La torre dell'Olocausto.

La torre dell'Olocausto, il museo, il giardino di ETA Hoffmann.

Ma perché non si levano di torno queste persone, voglio respirare. Sì respirare. Ma da dove arriva l'aria, forse da quei piccoli fori tondi sulla parete, ma cosa diffonderanno? Aria? Da fuori provengono suoni deformi, attutiti, è difficile sentire. Per fortuna, qui vicino a me, c'è una scala che porta al tetto, ma come faccio a salirci, è troppo in alto, neanche montando sulle spalle di qualcuno. Scattano i flash. Poco male. Torno in me.

La porta finalmente si apre, scatto fuori. In distanza si intravede ancora il tragico muro nero. Voglio aria, colori. Un flebile alito di luce interrompe la penombra, mi affretto e scorgo finalmente un'uscita verso ambienti meno claustrofobici. Una porta vetrata mi si spalanca, finalmente sono all'aria aperta. C'è un muro di cemento che mi avvolge e avvolge un giardino di pilastri di cemento, quarantanove. Il muro è molto più alto di me, ma almeno il cielo e qualche tetto lo vedo pure. Sono però a disagio. Il disagio è provocato dal pavimento su cui cammino che è inclinato di pochi gradi, quello che basta per farmi venire il mal di mare e una sensazione di vertigine. Mi immergo nella selva di pilastri, in sommità ci sono strani alberi. Non riesco a toccarli, né mai ce la farò. Credevo di perdermi in mezzo a questa selva di pilastri e invece sono sempre dentro il recinto. Gli alberi mi coprono, mi offrono ombra e riparo, però sono sempre qui, in questo recinto interrato che ormai conosco tutto.

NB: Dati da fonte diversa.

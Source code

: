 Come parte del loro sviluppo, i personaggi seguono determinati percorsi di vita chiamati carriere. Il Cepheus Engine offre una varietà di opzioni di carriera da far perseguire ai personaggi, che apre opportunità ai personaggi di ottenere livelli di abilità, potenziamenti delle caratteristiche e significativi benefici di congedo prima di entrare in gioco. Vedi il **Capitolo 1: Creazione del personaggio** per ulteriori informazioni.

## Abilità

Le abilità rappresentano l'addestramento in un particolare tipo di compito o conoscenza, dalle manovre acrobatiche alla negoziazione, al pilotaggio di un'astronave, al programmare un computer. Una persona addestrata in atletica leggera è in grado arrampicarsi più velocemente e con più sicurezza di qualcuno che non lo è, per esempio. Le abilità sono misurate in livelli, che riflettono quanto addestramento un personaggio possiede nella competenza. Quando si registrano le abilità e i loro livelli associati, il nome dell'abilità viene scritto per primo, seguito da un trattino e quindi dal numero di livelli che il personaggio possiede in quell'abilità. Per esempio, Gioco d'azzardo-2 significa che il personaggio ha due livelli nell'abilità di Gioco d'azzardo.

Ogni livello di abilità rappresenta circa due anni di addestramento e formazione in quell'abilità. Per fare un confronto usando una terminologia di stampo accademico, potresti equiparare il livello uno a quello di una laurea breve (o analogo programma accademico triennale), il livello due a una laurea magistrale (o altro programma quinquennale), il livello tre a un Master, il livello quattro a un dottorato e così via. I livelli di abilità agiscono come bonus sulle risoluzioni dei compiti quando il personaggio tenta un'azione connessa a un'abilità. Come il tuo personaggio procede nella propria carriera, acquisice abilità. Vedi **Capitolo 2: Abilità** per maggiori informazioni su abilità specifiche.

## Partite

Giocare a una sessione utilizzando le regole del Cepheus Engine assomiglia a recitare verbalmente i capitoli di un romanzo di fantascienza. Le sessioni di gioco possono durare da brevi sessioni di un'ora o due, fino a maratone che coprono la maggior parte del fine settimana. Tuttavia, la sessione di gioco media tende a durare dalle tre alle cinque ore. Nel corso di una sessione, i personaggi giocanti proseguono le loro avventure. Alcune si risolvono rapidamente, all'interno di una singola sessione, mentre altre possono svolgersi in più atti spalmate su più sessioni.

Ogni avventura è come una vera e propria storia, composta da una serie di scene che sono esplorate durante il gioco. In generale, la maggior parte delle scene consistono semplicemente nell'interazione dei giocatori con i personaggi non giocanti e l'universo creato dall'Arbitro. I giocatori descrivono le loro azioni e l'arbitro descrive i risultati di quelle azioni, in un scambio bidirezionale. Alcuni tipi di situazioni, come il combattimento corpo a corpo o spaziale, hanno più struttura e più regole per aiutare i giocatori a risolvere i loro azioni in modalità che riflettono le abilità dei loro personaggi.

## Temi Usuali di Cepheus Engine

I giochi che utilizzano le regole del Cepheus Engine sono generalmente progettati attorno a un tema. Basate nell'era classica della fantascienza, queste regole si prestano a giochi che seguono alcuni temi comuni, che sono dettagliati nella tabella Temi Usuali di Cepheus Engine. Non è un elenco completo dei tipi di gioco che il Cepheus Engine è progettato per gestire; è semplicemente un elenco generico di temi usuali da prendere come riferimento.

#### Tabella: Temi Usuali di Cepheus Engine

Basta. Torno dentro all'edificio dove ho cominciato questa visita. Io posso farlo. Vedo in lontananza delle scale, le raggiungo. Sono ripide e portano velocemente verso l'alto. La stretta calle che percorro è dilaniata da minacciose travi inclinate che incombono sopra la mia testa. Ma almeno lassù, proprio lì, in sommità, dove la luce è abbondante, si diradano e poi scompaiono. Salite le scale sono più tranquillo, posso guardarmi indietro senza paure.



ARCHITETTURA PARLANTE. Il Museo Ebraico di Berlino documenta la ritrovata capacità di parlare dell'architettura e soprattutto di essere compresa, senza bisogno di intermediazioni e filtri esplicativi. E quello che più stupisce nel Museo Ebraico di Berlino è che le interpretazioni sono congruenti con il programma "iconografico" di Libeskind. Un programma iconografico in cui "il rischio, ben evidente, di una tematizzazione dello spazio architettonico troppo legata ai registri narrativi del meraviglioso e del patetico appare disinnescato dalla disciplina faticosa del silenzio e della rinuncia alla parola troppo sonora". (De Michelis)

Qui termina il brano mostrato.